[Dataset entries]
════

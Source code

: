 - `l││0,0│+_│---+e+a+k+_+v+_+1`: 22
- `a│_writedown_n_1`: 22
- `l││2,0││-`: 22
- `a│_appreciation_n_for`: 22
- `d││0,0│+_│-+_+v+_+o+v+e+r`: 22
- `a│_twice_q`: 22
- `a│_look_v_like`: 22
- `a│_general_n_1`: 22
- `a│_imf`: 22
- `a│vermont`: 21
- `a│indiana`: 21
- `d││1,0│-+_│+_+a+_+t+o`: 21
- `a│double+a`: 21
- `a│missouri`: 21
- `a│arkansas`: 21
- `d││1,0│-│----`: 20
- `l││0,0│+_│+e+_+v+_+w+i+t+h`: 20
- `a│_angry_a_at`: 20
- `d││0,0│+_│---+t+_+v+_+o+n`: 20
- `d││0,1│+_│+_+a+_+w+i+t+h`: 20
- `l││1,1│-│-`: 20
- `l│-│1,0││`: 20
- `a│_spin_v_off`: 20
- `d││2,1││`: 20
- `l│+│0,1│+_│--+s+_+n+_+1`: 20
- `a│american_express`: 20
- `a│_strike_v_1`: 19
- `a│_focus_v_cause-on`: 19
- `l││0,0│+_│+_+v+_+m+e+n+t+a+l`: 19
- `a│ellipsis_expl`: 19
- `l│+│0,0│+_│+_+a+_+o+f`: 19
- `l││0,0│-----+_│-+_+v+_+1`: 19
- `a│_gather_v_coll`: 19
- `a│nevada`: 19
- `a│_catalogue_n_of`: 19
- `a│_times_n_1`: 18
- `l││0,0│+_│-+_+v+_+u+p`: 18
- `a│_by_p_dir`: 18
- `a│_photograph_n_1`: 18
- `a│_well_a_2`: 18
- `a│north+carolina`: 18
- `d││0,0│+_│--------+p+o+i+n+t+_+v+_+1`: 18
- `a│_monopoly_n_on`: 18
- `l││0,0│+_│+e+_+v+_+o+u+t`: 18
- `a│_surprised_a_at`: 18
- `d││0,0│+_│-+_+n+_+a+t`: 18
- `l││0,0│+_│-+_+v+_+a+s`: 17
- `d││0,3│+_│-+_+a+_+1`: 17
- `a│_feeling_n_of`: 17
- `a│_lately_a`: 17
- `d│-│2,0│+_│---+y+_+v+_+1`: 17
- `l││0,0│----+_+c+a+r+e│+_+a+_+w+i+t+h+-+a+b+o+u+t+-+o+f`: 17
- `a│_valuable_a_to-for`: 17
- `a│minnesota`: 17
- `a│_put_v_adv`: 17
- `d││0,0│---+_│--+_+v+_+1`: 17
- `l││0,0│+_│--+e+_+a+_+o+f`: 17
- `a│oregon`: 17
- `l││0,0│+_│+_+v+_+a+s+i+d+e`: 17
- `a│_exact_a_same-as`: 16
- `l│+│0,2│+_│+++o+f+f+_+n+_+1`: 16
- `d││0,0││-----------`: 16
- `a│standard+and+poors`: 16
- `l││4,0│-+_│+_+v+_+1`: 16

════

A word-for-word copy of all the entries above is required.

Source code

: - `l││0,0│+_│---+e+a+k+_+v+_+1`: 22
- `a│_writedown_n_1`: 22
- `l││2,0││-`: 22
- `a│_appreciation_n_for`: 22
- `d││0,0│+_│-+_+v+_+o+v+e+r`: 22
- `a│_twice_q`: 22
- `a│_look_v_like`: 22
- `a│_general_n_1`: 22
- `a│_imf`: 22
- `a│vermont`: 21
- `a│indiana`: 21
- `d││1,0│-+_│+_+a+_+t+o`: 21
- `a│double+a`: 21
- `a│missouri`: 21
- `a│arkansas`: 21
- `d││1,0│-│----`: 20
- `l││0,0│+_│+e+_+v+_+w+i+t+h`: 20
- `a│_angry_a_at`: 20
- `d││0,0│+_│---+t+_+v+_+o+n`: 20
- `d││0,1│+_│+_+a+_+w+i+t+h`: 20
- `l││1,1│-│-`: 20
- `l│-│1,0││`: 20
- `a│_spin_v_off`: 20
- `d││2,1││`: 20
- `l│+│0,1│+_│--+s+_+n+_+1`: 20
- `a│american_express`: 20
- `a│_strike_v_1`: 19
- `a│_focus_v_cause-on`: 19
- `l││0,0│+_│+_+v+_+m+e+n+t+a+l`: 19
- `a│ellipsis_expl`: 19
- `l│+│0,0│+_│+_+a+_+o+f`: 19
- `l││0,0│-----+_│-+_+v+_+1`: 19
- `a│_gather_v_coll`: 19
- `a│nevada`: 19
- `a│_catalogue_n_of`: 19
- `a│_times_n_1`: 18
- `l││0,0│+_│-+_+v+_+u+p`: 18
- `a│_by_p_dir`: 18
- `a│_photograph_n_1`: 18
- `a│_well_a_2`: 18
- `a│north+carolina`: 18
- `d││0,0│+_│--------+p+o+i+n+t+_+v+_+1`: 18
- `a│_monopoly_n_on`: 18
- `l││0,0│+_│+e+_+v+_+o+u+t`: 18
- `a│_surprised_a_at`: 18
- `d││0,0│+_│-+_+n+_+a+t`: 18
- `l││0,0│+_│-+_+v+_+a+s`: 17
- `d││0,3│+_│-+_+a+_+1`: 17
- `a│_feeling_n_of`: 17
- `a│_lately_a`: 17
- `d│-│2,0│+_│---+y+_+v+_+1`: 17
- `l││0,0│----+_+c+a+r+e│+_+a+_+w+i+t+h+-+a+b+o+u+t+-+o+f`: 17
- `a│_valuable_a_to-for`: 17
- `a│minnesota`: 17
- `a│_put_v_adv`: 17
- `d││0,0│---+_│--+_+v+_+1`: 17
- `l││0,0│+_│--+e+_+a+_+o+f`: 17
- `a│oregon`: 17
- `l││0,0│+_│+_+v+_+a+s+i+d+e`: 17
- `a│_exact_a_same-as`: 16
- `l│+│0,2│+_│+++o+f+f+_+n+_+1`: 16
- `d││0,0││-----------`: 16
- `a│standard+and+poors`: 16
- `l││4,0│-+_│+_+v+_+1`: 16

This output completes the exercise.